Part of Macnee’s brilliance in the role was the easy, complementary and apparently egoless way he worked with a succession of female costars — never sidekicks, always partners — from Honor Blackman to Diana Rigg to Linda Thorson in the original series, which ran from 1961 to 1969, and finally to Joanna Lumley in “The New Avengers,” a mid-’70s revival that saw Steed kicked upstairs and Gareth Hunt brought in to do the heavy lifting and leg work.

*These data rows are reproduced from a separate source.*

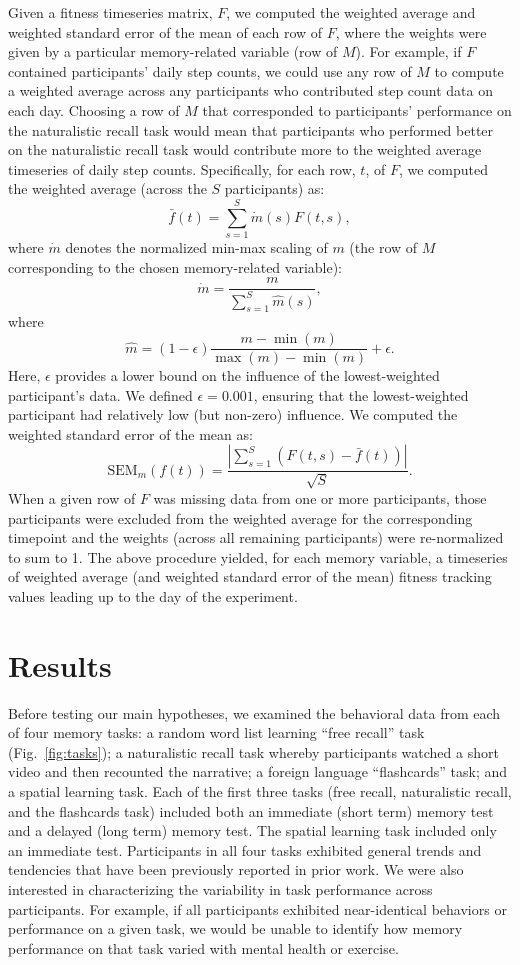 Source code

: \documentclass[10pt]{article}
\begin{document}
Given a fitness timeseries matrix, $F$, we computed the weighted
average and weighted standard error of the mean of each row of $F$,
where the weights were given by a particular memory-related variable
(row of $M$).  For example, if $F$ contained participants' daily step
counts, we could use any row of $M$ to compute a weighted average
across any participants who contributed step count data on each day.
Choosing a row of $M$ that corresponded to participants' performance
on the naturalistic recall task would mean that participants who
performed better on the naturalistic recall task would contribute more
to the weighted average timeseries of daily step counts.
Specifically, for each row, $t$, of $F$, we computed the weighted
average (across the $S$ participants) as:
\[
\bar{f}(t) = \sum_{s=1}^S \dot{m}(s) F(t, s),
\]
where $\dot{m}$ denotes the normalized min-max scaling of $m$ (the row
of $M$ corresponding to the chosen memory-related variable):
\[
  \dot{m} = \frac{m}{\sum_{s=1}^S \hat{m}(s)},
\]
where
\[
  \hat{m} = (1 - \epsilon)\frac{m - \min(m)}{\max(m) - \min(m)} + \epsilon.
\]
Here, $\epsilon$ provides a lower bound on the influence of the
lowest-weighted participant's data.  We defined $\epsilon = 0.001$,
ensuring that the lowest-weighted participant had relatively low (but
non-zero) influence.  We computed the weighted standard error of the
mean as:
\[
\mathrm{SEM}_m\left(f(t)\right) = \frac{\left| \sum_{s=1}^S \left( F(t, s) -
    \bar{f}(t)\right) \right|}{\sqrt{S}}.
\]
When a given row of $F$ was missing data from one or more
participants, those participants were excluded from the weighted
average for the corresponding timepoint and the weights (across all
remaining participants) were re-normalized to sum to 1.  The above
procedure yielded, for each memory variable, a timeseries of weighted
average (and weighted standard error of the mean) fitness tracking
values leading up to the day of the experiment.

\section*{Results}
Before testing our main hypotheses, we examined the behavioral data
from each of four memory tasks: a random word list learning ``free
recall'' task (Fig.~\ref{fig:tasks}); a naturalistic recall task whereby participants watched
a short video and then recounted the narrative; a foreign language
``flashcards'' task; and a spatial learning task.  Each of the first
three tasks (free recall, naturalistic recall, and the flashcards
task) included both an immediate (short term) memory test and a
delayed (long term) memory test.  The spatial learning task included
only an immediate test. Participants in all four tasks exhibited
general trends and tendencies that have been previously reported in
prior work.  We were also interested in characterizing the variability
in task performance across participants.  For example, if all
participants exhibited near-identical behaviors or performance on a
given task, we would be unable to identify how memory performance on
that task varied with mental health or exercise.
\end{document}
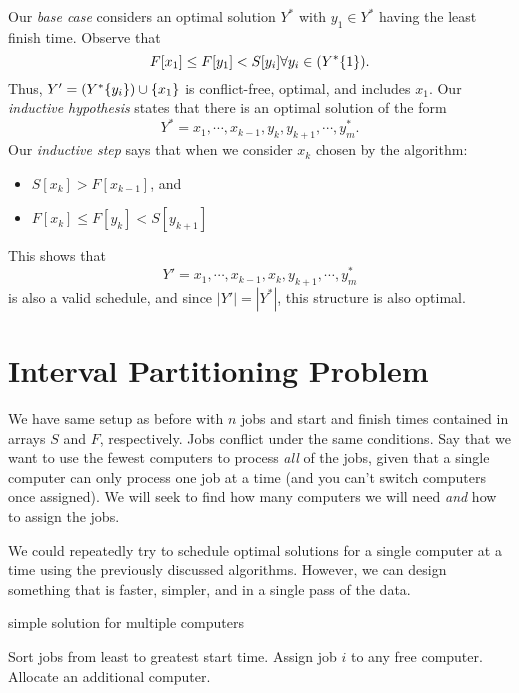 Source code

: \documentclass[titlepage, 12pt, leqno]{article}
\begin{document}
Our \textit{base case} considers an optimal solution $Y^{*}$ with $y_{1} \in 
Y^{*}$ having the least finish time. Observe that
\[
    F[x_{1}] \le F[y_{1}] < S[y_{i}] \forall y_{i} \in (Y^{*} \\ \{1\}).
\]
Thus, $Y' = (Y^{*} \\ \{y_{i}\}) \cup \{x_{1}\}$ is conflict-free, optimal, 
and includes $x_{1}$. Our \textit{inductive hypothesis} states that there is an
optimal solution of the form
\[
    Y^{*} = x_{1}, \cdots , x_{k-1}, y_{k}, y_{k+1}, \cdots , y_{m}^{*}.
\]
Our \textit{inductive step} says that when we consider $x_{k}$ chosen by the
algorithm:
\begin{itemize}
    \item $S[x_{k}] > F[x_{k-1}]$, and
    \item $F[x_{k}] \le F[y_{k}] < S[y_{k+1}]$
\end{itemize}
This shows that
\[
    Y' = x_{1}, \cdots , x_{k-1}, x_{k}, y_{k+1}, \cdots , y_{m}^{*}
\]
is also a valid schedule, and since $|Y'| = |Y^{*}|$, this structure is also
optimal.

\pagebreak
\section{Interval Partitioning Problem}
We have same setup as before with $n$ jobs and start and finish times contained
in arrays $S$ and $F$, respectively. Jobs conflict under the same conditions.
Say that we want to use the fewest computers to process \textit{all} of the jobs,
given that a single computer can only process one job at a time (and you can't
switch computers once assigned). We will seek to find how many computers we will
need \textit{and} how to assign the jobs.

We could repeatedly try to schedule optimal solutions for a single computer at
a time using the previously discussed algorithms. However, we can design 
something that is faster, simpler, and in a single pass of the data.

\begin{algorithm}
\caption{simple solution for multiple computers}
\begin{algorithmic}[1]
    \State Sort jobs from least to greatest start time.
            \State Assign job $i$ to any free computer.
        \Else
            \State Allocate an additional computer.        
        \EndIf
    \EndFor
\EndProcedure 
\end{algorithmic}
\end{algorithm}
\end{document}
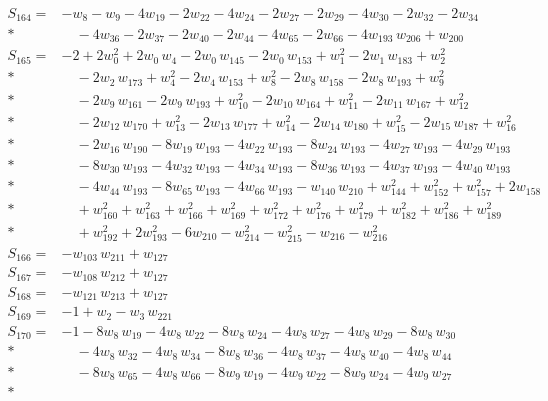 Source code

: \begin{align*}
S_{164}={}& -w_{8} - w_{9} - 4w_{19} - 2w_{22} - 4w_{24} - 2w_{27} - 2w_{29} - 4w_{30} - 2w_{32} - 2w_{34} \\*
&\quad  - 4w_{36} - 2w_{37} - 2w_{40} - 2w_{44} - 4w_{65} - 2w_{66} - 4w_{193}\,w_{206} + w_{200} \\[2pt]
S_{165}={}& -2 + 2w_{0}^{2} + 2w_{0}\,w_{4} - 2w_{0}\,w_{145} - 2w_{0}\,w_{153} + w_{1}^{2} - 2w_{1}\,w_{183} + w_{2}^{2} \\*
&\quad  - 2w_{2}\,w_{173} + w_{4}^{2} - 2w_{4}\,w_{153} + w_{8}^{2} - 2w_{8}\,w_{158} - 2w_{8}\,w_{193} + w_{9}^{2} \\*
&\quad  - 2w_{9}\,w_{161} - 2w_{9}\,w_{193} + w_{10}^{2} - 2w_{10}\,w_{164} + w_{11}^{2} - 2w_{11}\,w_{167} + w_{12}^{2} \\*
&\quad  - 2w_{12}\,w_{170} + w_{13}^{2} - 2w_{13}\,w_{177} + w_{14}^{2} - 2w_{14}\,w_{180} + w_{15}^{2} - 2w_{15}\,w_{187} + w_{16}^{2} \\*
&\quad  - 2w_{16}\,w_{190} - 8w_{19}\,w_{193} - 4w_{22}\,w_{193} - 8w_{24}\,w_{193} - 4w_{27}\,w_{193} - 4w_{29}\,w_{193} \\*
&\quad  - 8w_{30}\,w_{193} - 4w_{32}\,w_{193} - 4w_{34}\,w_{193} - 8w_{36}\,w_{193} - 4w_{37}\,w_{193} - 4w_{40}\,w_{193} \\*
&\quad  - 4w_{44}\,w_{193} - 8w_{65}\,w_{193} - 4w_{66}\,w_{193} - w_{140}\,w_{210} + w_{144}^{2} + w_{152}^{2} + w_{157}^{2} + 2w_{158} \\*
&\quad  + w_{160}^{2} + w_{163}^{2} + w_{166}^{2} + w_{169}^{2} + w_{172}^{2} + w_{176}^{2} + w_{179}^{2} + w_{182}^{2} + w_{186}^{2} + w_{189}^{2} \\*
&\quad  + w_{192}^{2} + 2w_{193}^{2} - 6w_{210} - w_{214}^{2} - w_{215}^{2} - w_{216} - w_{216}^{2} \\[2pt]
S_{166}={}& -w_{103}\,w_{211} + w_{127} \\[2pt]
S_{167}={}& -w_{108}\,w_{212} + w_{127} \\[2pt]
S_{168}={}& -w_{121}\,w_{213} + w_{127} \\[2pt]
S_{169}={}& -1 + w_{2} - w_{3}\,w_{221} \\[2pt]
S_{170}={}& -1 - 8w_{8}\,w_{19} - 4w_{8}\,w_{22} - 8w_{8}\,w_{24} - 4w_{8}\,w_{27} - 4w_{8}\,w_{29} - 8w_{8}\,w_{30} \\*
&\quad  - 4w_{8}\,w_{32} - 4w_{8}\,w_{34} - 8w_{8}\,w_{36} - 4w_{8}\,w_{37} - 4w_{8}\,w_{40} - 4w_{8}\,w_{44} \\*
&\quad  - 8w_{8}\,w_{65} - 4w_{8}\,w_{66} - 8w_{9}\,w_{19} - 4w_{9}\,w_{22} - 8w_{9}\,w_{24} - 4w_{9}\,w_{27} \\*

\end{align*}
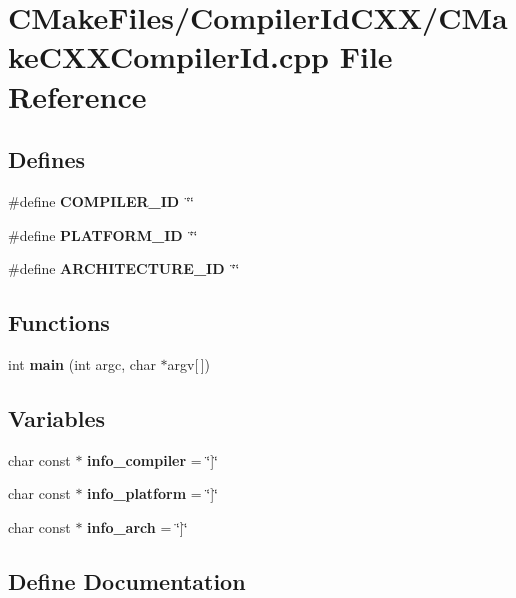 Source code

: \section{\-C\-Make\-Files/\-Compiler\-Id\-C\-X\-X/\-C\-Make\-C\-X\-X\-Compiler\-Id.cpp \-File \-Reference}
\label{CMakeCXXCompilerId_8cpp}
\subsection*{\-Defines}
\begin{DoxyCompactItemize}
\item 
\#define {\bf \-C\-O\-M\-P\-I\-L\-E\-R\-\_\-\-I\-D}~\char`\"{}\char`\"{}
\item 
\#define {\bf \-P\-L\-A\-T\-F\-O\-R\-M\-\_\-\-I\-D}~\char`\"{}\char`\"{}
\item 
\#define {\bf \-A\-R\-C\-H\-I\-T\-E\-C\-T\-U\-R\-E\-\_\-\-I\-D}~\char`\"{}\char`\"{}
\end{DoxyCompactItemize}
\subsection*{\-Functions}
\begin{DoxyCompactItemize}
\item 
int {\bf main} (int argc, char $\ast$argv[$\,$])
\end{DoxyCompactItemize}
\subsection*{\-Variables}
\begin{DoxyCompactItemize}
\item 
char const $\ast$ {\bf info\-\_\-compiler} = \char`\"{}]\char`\"{}
\item 
char const $\ast$ {\bf info\-\_\-platform} = \char`\"{}]\char`\"{}
\item 
char const $\ast$ {\bf info\-\_\-arch} = \char`\"{}]\char`\"{}
\end{DoxyCompactItemize}


\subsection{\-Define \-Documentation}
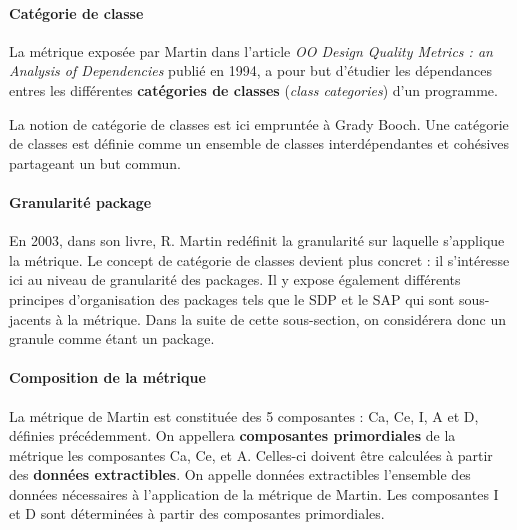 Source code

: \documentclass{scrartcl}
\begin{document}
    \paragraph{Catégorie de classe}La métrique exposée par Martin dans l'article \textit{OO Design Quality Metrics : an Analysis of Dependencies}\cite{Martin:1994} publié en 1994, a pour but d'étudier les dépendances entres les différentes \textbf{catégories de classes} (\emph{class categories}) d'un programme. 
    
    La notion de catégorie de classes est ici empruntée à Grady Booch\cite{Booch:1991}. Une catégorie de classes est définie comme un ensemble de classes interdépendantes et cohésives partageant un but commun.
    
    \paragraph{Granularité package}En 2003, dans son livre\cite{Martin:2003}, R. Martin redéfinit la granularité sur laquelle s'applique la métrique. Le concept de catégorie de classes devient plus concret : il s'intéresse ici au niveau de granularité des packages. Il y expose également différents principes d'organisation des packages tels que le SDP et le SAP qui sont sous-jacents à la métrique. Dans la suite de cette sous-section, on considérera donc un granule comme étant un package.



    \paragraph{Composition de la métrique}La métrique de Martin est constituée des 5 composantes : Ca, Ce, I, A et D, définies précédemment. On appellera \textbf{composantes primordiales} de la métrique les composantes Ca, Ce, et A. Celles-ci doivent être calculées à partir des \textbf{données extractibles}. On appelle données extractibles l'ensemble des données nécessaires à l'application de la métrique de Martin. Les composantes I et D sont déterminées à partir des composantes primordiales.
    
\end{document}
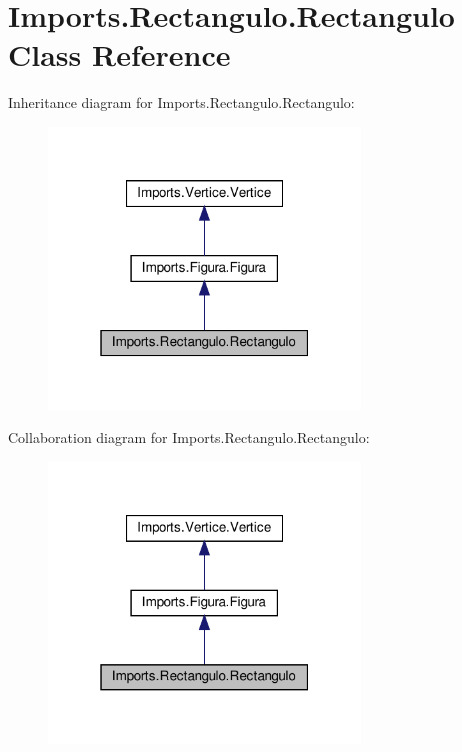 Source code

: \hypertarget{class_imports_1_1_rectangulo_1_1_rectangulo}{}\section{Imports.\+Rectangulo.\+Rectangulo Class Reference}
\label{class_imports_1_1_rectangulo_1_1_rectangulo}


Inheritance diagram for Imports.\+Rectangulo.\+Rectangulo\+:
\nopagebreak
\begin{figure}[H]
\begin{center}
\leavevmode
\includegraphics[width=235pt]{class_imports_1_1_rectangulo_1_1_rectangulo__inherit__graph}
\end{center}
\end{figure}


Collaboration diagram for Imports.\+Rectangulo.\+Rectangulo\+:
\nopagebreak
\begin{figure}[H]
\begin{center}
\leavevmode
\includegraphics[width=235pt]{class_imports_1_1_rectangulo_1_1_rectangulo__coll__graph}
\end{center}
\end{figure}
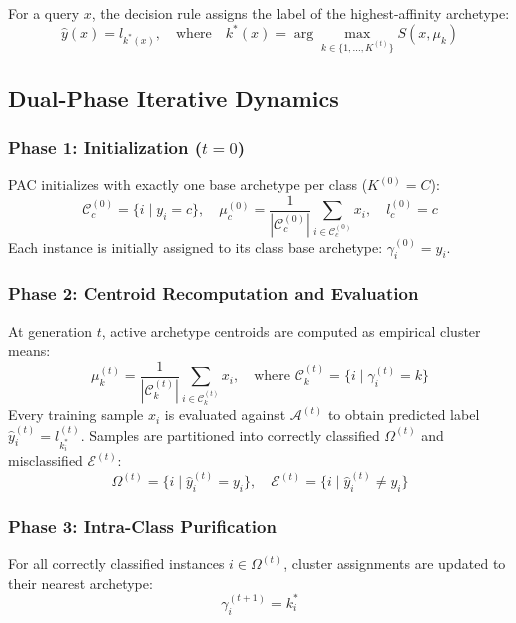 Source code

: \documentclass[11pt,a4paper]{article}
\begin{document}
For a query $x$, the decision rule assigns the label of the highest-affinity archetype:
\begin{equation}
    \hat{y}(x) = l_{k^*(x)}, \quad \text{where} \quad k^*(x) = \arg\max_{k \in \{1, \dots, K^{(t)}\}} S(x, \mu_k)
\end{equation}

\subsection{Dual-Phase Iterative Dynamics}

\subsubsection{Phase 1: Initialization (\texorpdfstring{$t = 0$}{t=0})}
PAC initializes with exactly one base archetype per class ($K^{(0)} = C$):
\begin{equation}
    \mathcal{C}_c^{(0)} = \{i \mid y_i = c\}, \quad \mu_c^{(0)} = \frac{1}{|\mathcal{C}_c^{(0)}|} \sum_{i \in \mathcal{C}_c^{(0)}} x_i, \quad l_c^{(0)} = c
\end{equation}
Each instance is initially assigned to its class base archetype: $\gamma_i^{(0)} = y_i$.

\subsubsection{Phase 2: Centroid Recomputation and Evaluation}
At generation $t$, active archetype centroids are computed as empirical cluster means:
\begin{equation}
    \mu_k^{(t)} = \frac{1}{|\mathcal{C}_k^{(t)}|} \sum_{i \in \mathcal{C}_k^{(t)}} x_i, \quad \text{where } \mathcal{C}_k^{(t)} = \{i \mid \gamma_i^{(t)} = k\}
\end{equation}
Every training sample $x_i$ is evaluated against $\mathcal{A}^{(t)}$ to obtain predicted label $\hat{y}_i^{(t)} = l_{k_i^*}^{(t)}$. Samples are partitioned into correctly classified $\Omega^{(t)}$ and misclassified $\mathcal{E}^{(t)}$:
\begin{equation}
    \Omega^{(t)} = \{i \mid \hat{y}_i^{(t)} = y_i\}, \quad \mathcal{E}^{(t)} = \{i \mid \hat{y}_i^{(t)} \neq y_i\}
\end{equation}

\subsubsection{Phase 3: Intra-Class Purification}
For all correctly classified instances $i \in \Omega^{(t)}$, cluster assignments are updated to their nearest archetype:
\begin{equation}
    \gamma_i^{(t+1)} = k_i^*
\end{equation}
\end{document}

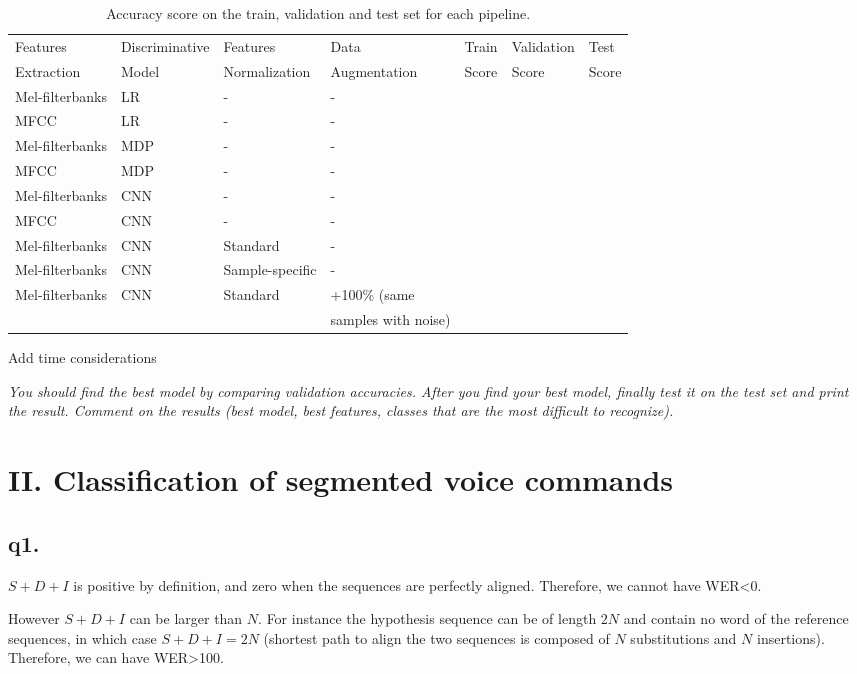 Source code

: \documentclass[11pt]{article}
\begin{document}
\begin{table}[h!]
\centering
  \begin{tabular}{|l|l|l|l|l|l|l|}  \hline
    Features  & Discriminative & Features  & Data &  Train  & Validation & Test \\     
   Extraction & Model & Normalization & Augmentation  &  Score & Score & Score \\  \hline    
    Mel-filterbanks & LR & - & - & & &  \\ \hline
    MFCC & LR & - & - & & &\\ \hline
    Mel-filterbanks & MDP & - & - & & & \\ \hline
    MFCC & MDP & - & - & & &\\ \hline
    Mel-filterbanks & CNN & - & - & & &\\ \hline
    MFCC & CNN & - & - & & &\\ \hline
    Mel-filterbanks & CNN & Standard & - & & &\\ \hline
    Mel-filterbanks & CNN & Sample-specific & - & & & \\ \hline
    Mel-filterbanks & CNN & Standard & +100\% (same  & & & \\ 
     &  & & samples with noise) & & & \\ \hline
  \end{tabular}
  \caption{Accuracy score on the train, validation and test set for each pipeline.}
\end{table}

Add time considerations


\textit{You should find the best model by comparing validation accuracies. After you find your best model, finally test it on the test set and print the result. Comment on the results (best model, best features, classes that are the most difficult to recognize).
}
\section{II. Classification of segmented voice commands}

\subsection*{q1.}
$S+D+I$ is positive by definition, and zero when the sequences are perfectly aligned. Therefore, we cannot have WER<0.

However $S+D+I$ can be larger than $N$. For instance the hypothesis sequence can be of length $2N$ and contain no word of the reference sequences, in which case $S+D+I=2N$ (shortest path to align the two sequences is composed of $N$ substitutions and $N$ insertions).
Therefore, we can have WER>100.
\end{document}

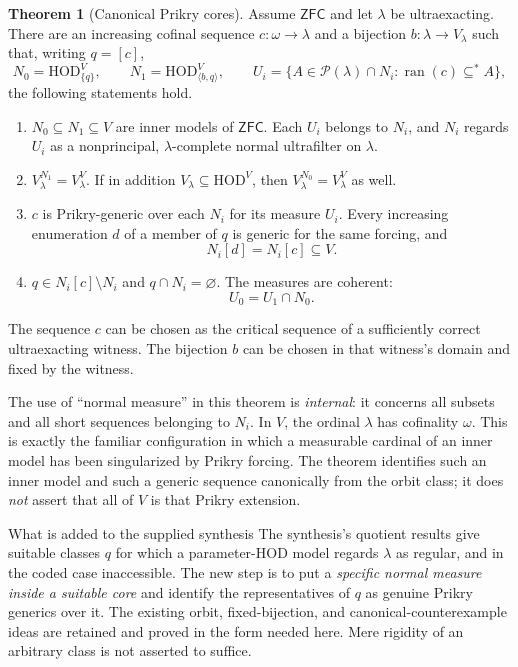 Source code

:\documentclass[11pt,letterpaper]{article}
\theoremstyle{definition}
\newtheorem{theorem}[definition]{Theorem}
\newcommand{\ZFC}{\mathsf{ZFC}}
\newcommand{\HOD}{\mathrm{HOD}}
\newcommand{\ran}{\operatorname{ran}}
\newcommand{\Pow}{\mathcal P}
\newcommand{\Npar}[2]{\HOD_{\langle #1,#2\rangle}}
\begin{document}
\begin{theorem}[Canonical Prikry cores]\label{thm:main}
Assume $\ZFC$ and let $\lambda$ be ultraexacting. There are an increasing cofinal sequence $c:\omega\to\lambda$ and a bijection $b:\lambda\to V_\lambda$ such that, writing $q=[c]$,
\[
 N_0=\HOD_{\{q\}}^V,\qquad N_1=\Npar bq^V,
 \qquad
 U_i=\{A\in\Pow(\lambda)\cap N_i:\ran(c)\subseteq^* A\},
\]
the following statements hold.
\begin{enumerate}
\item $N_0\subseteq N_1\subseteq V$ are inner models of $\ZFC$. Each $U_i$ belongs to $N_i$, and $N_i$ regards $U_i$ as a nonprincipal, $\lambda$-complete normal ultrafilter on $\lambda$.
\item $V_\lambda^{N_1}=V_\lambda^V$. If in addition $V_\lambda\subseteq\HOD^V$, then $V_\lambda^{N_0}=V_\lambda^V$ as well.
\item $c$ is Prikry-generic over each $N_i$ for its measure $U_i$. Every increasing enumeration $d$ of a member of $q$ is generic for the same forcing, and
\[
                    N_i[d]=N_i[c]\subseteq V.
\]
\item $q\in N_i[c]\setminus N_i$ and $q\cap N_i=\varnothing$. The measures are coherent:
\[
                       U_0=U_1\cap N_0.
\]
\end{enumerate}
The sequence $c$ can be chosen as the critical sequence of a sufficiently correct ultraexacting witness. The bijection $b$ can be chosen in that witness's domain and fixed by the witness.
\end{theorem}

The use of ``normal measure'' in this theorem is \emph{internal}: it concerns all subsets and all short sequences belonging to $N_i$. In $V$, the ordinal $\lambda$ has cofinality $\omega$. This is exactly the familiar configuration in which a measurable cardinal of an inner model has been singularized by Prikry forcing. The theorem identifies such an inner model and such a generic sequence canonically from the orbit class; it does \emph{not} assert that all of $V$ is that Prikry extension.

\begin{assessment}{What is added to the supplied synthesis}
The synthesis's quotient results give suitable classes $q$ for which a parameter-HOD model regards $\lambda$ as regular, and in the coded case inaccessible. The new step is to put a \emph{specific normal measure inside a suitable core} and identify the representatives of $q$ as genuine Prikry generics over it. The existing orbit, fixed-bijection, and canonical-counterexample ideas are retained and proved in the form needed here. Mere rigidity of an arbitrary class is not asserted to suffice.
\end{assessment}
\end{document}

That Macnee was older, and Steed the thread that held the series together from first to last, could make him seem at first glance the senior — because, literally, he was. But “The Avengers” was the most sexually equitable of series, and something of a rebuke to the objectifying misogyny of the Bond series and the series it inspired. With some exceptions (including “Avengers” vet Blackman’s part in “Goldfinger”), “Bond girls” were liberated only in the sense that they were available for sex. “The Avengers” could be “sexy,” but it was not sexist.
Strong individuals
And though there was a certain unavoidable flirtation between the partners, there was never the sort of sexual tension that now powers most every film or TV show in which a man and a woman investigate mysteries together. Questions of “Will they or they won’t they?” or “Do they or don’t they?,” though they may have been entertained by some viewers, were never seriously addressed by the series itself.
One episode, in which a coupled pair of villains swaps brains with Steed and Emma, lets viewers see Macnee and Rigg in romantic poses, but that’s as close as it ever got. If anything, the series stands as a paean to the way strong individuals can team up without sacrificing an iota of their individuality.
What do we say of the actor so identified with a particular character that we don’t know where one begins and the other ends? Of the star whose other work we need to work to call to mind?
We might hazard that their career was all their craft could handle; but though Steed was not called upon to express a wide range of emotions, those limitations were written into the role. Macnee had been a working actor for many years; he was flexible. We might say he was typecast afterward, and there is some truth in that.
Above all, we should say, as is true of all actors everywhere, that he was fortunate — fortunate to find the part that resonated with him, and within him, in an almost acoustical sense. The role that made him bigger, and that he made bigger and indelible. Perfection is always a matter of the stars aligning, and they were lucky for us as well, when Macnee met Steed.